** Opening Entries supplied block **

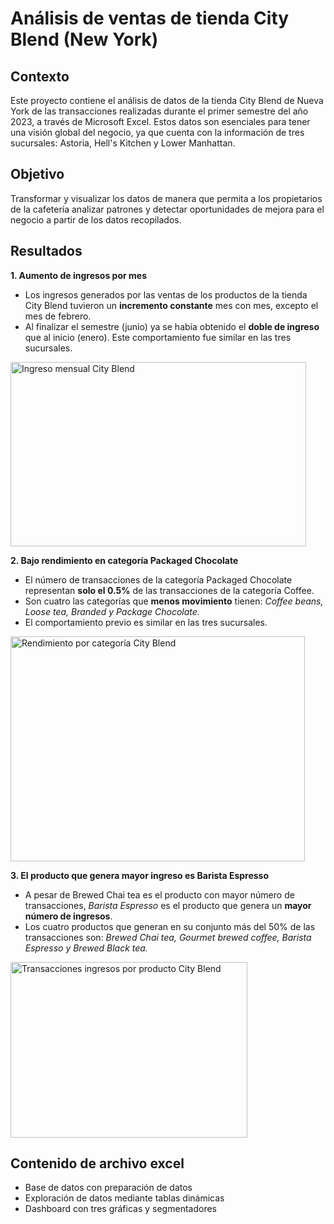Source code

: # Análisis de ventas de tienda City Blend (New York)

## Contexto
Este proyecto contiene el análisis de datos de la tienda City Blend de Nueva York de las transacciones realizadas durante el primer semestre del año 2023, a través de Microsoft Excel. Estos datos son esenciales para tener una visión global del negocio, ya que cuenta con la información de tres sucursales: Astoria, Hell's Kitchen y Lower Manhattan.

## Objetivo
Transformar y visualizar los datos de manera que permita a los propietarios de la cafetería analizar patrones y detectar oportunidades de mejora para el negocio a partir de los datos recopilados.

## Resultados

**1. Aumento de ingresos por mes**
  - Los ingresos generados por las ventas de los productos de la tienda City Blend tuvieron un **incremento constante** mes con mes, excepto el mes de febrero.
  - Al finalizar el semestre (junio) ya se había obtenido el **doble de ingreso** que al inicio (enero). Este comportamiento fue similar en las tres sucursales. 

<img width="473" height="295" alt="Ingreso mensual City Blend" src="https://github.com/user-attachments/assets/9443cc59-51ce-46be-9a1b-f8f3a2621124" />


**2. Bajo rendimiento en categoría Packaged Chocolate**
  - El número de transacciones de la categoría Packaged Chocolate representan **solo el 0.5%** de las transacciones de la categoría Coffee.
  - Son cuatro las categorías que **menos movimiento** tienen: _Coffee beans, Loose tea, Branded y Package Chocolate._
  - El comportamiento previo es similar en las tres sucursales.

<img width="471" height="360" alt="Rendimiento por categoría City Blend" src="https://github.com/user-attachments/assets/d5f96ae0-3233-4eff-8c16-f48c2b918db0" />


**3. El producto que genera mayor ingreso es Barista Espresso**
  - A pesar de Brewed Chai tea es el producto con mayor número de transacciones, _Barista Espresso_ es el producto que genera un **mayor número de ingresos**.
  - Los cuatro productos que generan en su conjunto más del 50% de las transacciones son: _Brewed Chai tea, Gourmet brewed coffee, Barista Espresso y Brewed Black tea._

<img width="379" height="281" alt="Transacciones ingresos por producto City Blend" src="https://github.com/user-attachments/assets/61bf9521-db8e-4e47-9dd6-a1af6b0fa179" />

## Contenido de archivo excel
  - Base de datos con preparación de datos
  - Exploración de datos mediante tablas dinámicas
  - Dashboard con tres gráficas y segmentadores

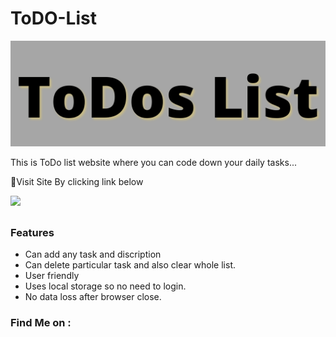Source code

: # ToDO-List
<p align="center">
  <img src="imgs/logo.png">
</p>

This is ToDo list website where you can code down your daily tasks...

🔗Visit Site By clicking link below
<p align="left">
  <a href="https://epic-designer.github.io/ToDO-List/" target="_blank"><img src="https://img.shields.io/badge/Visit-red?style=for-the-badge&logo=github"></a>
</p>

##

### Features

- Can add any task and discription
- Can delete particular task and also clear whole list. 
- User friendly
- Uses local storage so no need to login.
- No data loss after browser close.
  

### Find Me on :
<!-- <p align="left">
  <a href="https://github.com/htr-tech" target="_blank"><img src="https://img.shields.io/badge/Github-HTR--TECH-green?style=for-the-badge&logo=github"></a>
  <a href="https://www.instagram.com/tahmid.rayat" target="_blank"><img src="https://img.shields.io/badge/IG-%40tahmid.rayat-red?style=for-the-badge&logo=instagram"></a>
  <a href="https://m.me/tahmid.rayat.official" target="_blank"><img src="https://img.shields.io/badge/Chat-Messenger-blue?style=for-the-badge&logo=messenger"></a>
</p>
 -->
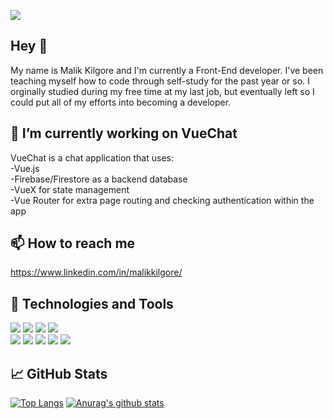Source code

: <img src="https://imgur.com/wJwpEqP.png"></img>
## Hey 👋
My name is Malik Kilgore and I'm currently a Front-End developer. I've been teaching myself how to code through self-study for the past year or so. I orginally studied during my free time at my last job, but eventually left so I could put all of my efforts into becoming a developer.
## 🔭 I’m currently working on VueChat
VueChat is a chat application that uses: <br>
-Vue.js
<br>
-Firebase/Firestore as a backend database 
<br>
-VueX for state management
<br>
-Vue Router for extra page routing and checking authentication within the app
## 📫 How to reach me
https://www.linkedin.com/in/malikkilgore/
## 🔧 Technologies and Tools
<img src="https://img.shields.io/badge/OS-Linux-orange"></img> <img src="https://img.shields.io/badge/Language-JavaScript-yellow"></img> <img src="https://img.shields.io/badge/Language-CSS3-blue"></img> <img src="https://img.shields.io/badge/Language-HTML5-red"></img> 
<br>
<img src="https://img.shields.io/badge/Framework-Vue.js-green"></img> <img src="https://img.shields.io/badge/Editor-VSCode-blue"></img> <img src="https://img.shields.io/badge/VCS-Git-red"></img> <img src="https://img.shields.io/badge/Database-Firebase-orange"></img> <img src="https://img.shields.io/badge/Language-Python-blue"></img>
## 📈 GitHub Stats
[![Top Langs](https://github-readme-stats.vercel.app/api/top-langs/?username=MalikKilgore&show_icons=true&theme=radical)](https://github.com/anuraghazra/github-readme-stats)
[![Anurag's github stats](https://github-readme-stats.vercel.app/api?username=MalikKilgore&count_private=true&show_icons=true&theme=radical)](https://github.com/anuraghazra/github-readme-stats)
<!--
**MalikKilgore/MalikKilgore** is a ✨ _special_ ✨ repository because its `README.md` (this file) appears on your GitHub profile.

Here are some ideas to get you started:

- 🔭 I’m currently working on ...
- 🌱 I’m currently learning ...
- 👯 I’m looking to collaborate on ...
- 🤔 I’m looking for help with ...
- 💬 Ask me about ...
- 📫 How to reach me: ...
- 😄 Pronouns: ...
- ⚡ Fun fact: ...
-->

** Closing Entries supplied block **

### What the task asks:
Letter for letter, reproduce every record above and skip the pictures.

### Written solution:
Source code

: # Análisis de ventas de tienda City Blend (New York)

## Contexto
Este proyecto contiene el análisis de datos de la tienda City Blend de Nueva York de las transacciones realizadas durante el primer semestre del año 2023, a través de Microsoft Excel. Estos datos son esenciales para tener una visión global del negocio, ya que cuenta con la información de tres sucursales: Astoria, Hell's Kitchen y Lower Manhattan.

## Objetivo
Transformar y visualizar los datos de manera que permita a los propietarios de la cafetería analizar patrones y detectar oportunidades de mejora para el negocio a partir de los datos recopilados.

## Resultados

**1. Aumento de ingresos por mes**
  - Los ingresos generados por las ventas de los productos de la tienda City Blend tuvieron un **incremento constante** mes con mes, excepto el mes de febrero.
  - Al finalizar el semestre (junio) ya se había obtenido el **doble de ingreso** que al inicio (enero). Este comportamiento fue similar en las tres sucursales. 

<img width="473" height="295" alt="Ingreso mensual City Blend" src="https://github.com/user-attachments/assets/9443cc59-51ce-46be-9a1b-f8f3a2621124" />


**2. Bajo rendimiento en categoría Packaged Chocolate**
  - El número de transacciones de la categoría Packaged Chocolate representan **solo el 0.5%** de las transacciones de la categoría Coffee.
  - Son cuatro las categorías que **menos movimiento** tienen: _Coffee beans, Loose tea, Branded y Package Chocolate._
  - El comportamiento previo es similar en las tres sucursales.

<img width="471" height="360" alt="Rendimiento por categoría City Blend" src="https://github.com/user-attachments/assets/d5f96ae0-3233-4eff-8c16-f48c2b918db0" />


**3. El producto que genera mayor ingreso es Barista Espresso**
  - A pesar de Brewed Chai tea es el producto con mayor número de transacciones, _Barista Espresso_ es el producto que genera un **mayor número de ingresos**.
  - Los cuatro productos que generan en su conjunto más del 50% de las transacciones son: _Brewed Chai tea, Gourmet brewed coffee, Barista Espresso y Brewed Black tea._

<img width="379" height="281" alt="Transacciones ingresos por producto City Blend" src="https://github.com/user-attachments/assets/61bf9521-db8e-4e47-9dd6-a1af6b0fa179" />

## Contenido de archivo excel
  - Base de datos con preparación de datos
  - Exploración de datos mediante tablas dinámicas
  - Dashboard con tres gráficas y segmentadores

Source code

: # ToDO-List
<p align="center">
  <img src="imgs/logo.png">
</p>

This is ToDo list website where you can code down your daily tasks...

🔗Visit Site By clicking link below
<p align="left">
  <a href="https://epic-designer.github.io/ToDO-List/" target="_blank"><img src="https://img.shields.io/badge/Visit-red?style=for-the-badge&logo=github"></a>
</p>

##

### Features

- Can add any task and discription
- Can delete particular task and also clear whole list. 
- User friendly
- Uses local storage so no need to login.
- No data loss after browser close.
  

### Find Me on :
<!-- <p align="left">
  <a href="https://github.com/htr-tech" target="_blank"><img src="https://img.shields.io/badge/Github-HTR--TECH-green?style=for-the-badge&logo=github"></a>
  <a href="https://www.instagram.com/tahmid.rayat" target="_blank"><img src="https://img.shields.io/badge/IG-%40tahmid.rayat-red?style=for-the-badge&logo=instagram"></a>
  <a href="https://m.me/tahmid.rayat.official" target="_blank"><img src="https://img.shields.io/badge/Chat-Messenger-blue?style=for-the-badge&logo=messenger"></a>
</p>
 -->
Source code

: <img src="https://imgur.com/wJwpEqP.png"></img>
## Hey 👋
My name is Malik Kilgore and I'm currently a Front-End developer. I've been teaching myself how to code through self-study for the past year or so. I orginally studied during my free time at my last job, but eventually left so I could put all of my efforts into becoming a developer.
## 🔭 I’m currently working on VueChat
VueChat is a chat application that uses: <br>
-Vue.js
<br>
-Firebase/Firestore as a backend database 
<br>
-VueX for state management
<br>
-Vue Router for extra page routing and checking authentication within the app
## 📫 How to reach me
https://www.linkedin.com/in/malikkilgore/
## 🔧 Technologies and Tools
<img src="https://img.shields.io/badge/OS-Linux-orange"></img> <img src="https://img.shields.io/badge/Language-JavaScript-yellow"></img> <img src="https://img.shields.io/badge/Language-CSS3-blue"></img> <img src="https://img.shields.io/badge/Language-HTML5-red"></img> 
<br>
<img src="https://img.shields.io/badge/Framework-Vue.js-green"></img> <img src="https://img.shields.io/badge/Editor-VSCode-blue"></img> <img src="https://img.shields.io/badge/VCS-Git-red"></img> <img src="https://img.shields.io/badge/Database-Firebase-orange"></img> <img src="https://img.shields.io/badge/Language-Python-blue"></img>
## 📈 GitHub Stats
[![Top Langs](https://github-readme-stats.vercel.app/api/top-langs/?username=MalikKilgore&show_icons=true&theme=radical)](https://github.com/anuraghazra/github-readme-stats)
[![Anurag's github stats](https://github-readme-stats.vercel.app/api?username=MalikKilgore&count_private=true&show_icons=true&theme=radical)](https://github.com/anuraghazra/github-readme-stats)
<!--
**MalikKilgore/MalikKilgore** is a ✨ _special_ ✨ repository because its `README.md` (this file) appears on your GitHub profile.

Here are some ideas to get you started:

- 🔭 I’m currently working on ...
- 🌱 I’m currently learning ...
- 👯 I’m looking to collaborate on ...
- 🤔 I’m looking for help with ...
- 💬 Ask me about ...
- 📫 How to reach me: ...
- 😄 Pronouns: ...
- ⚡ Fun fact: ...
-->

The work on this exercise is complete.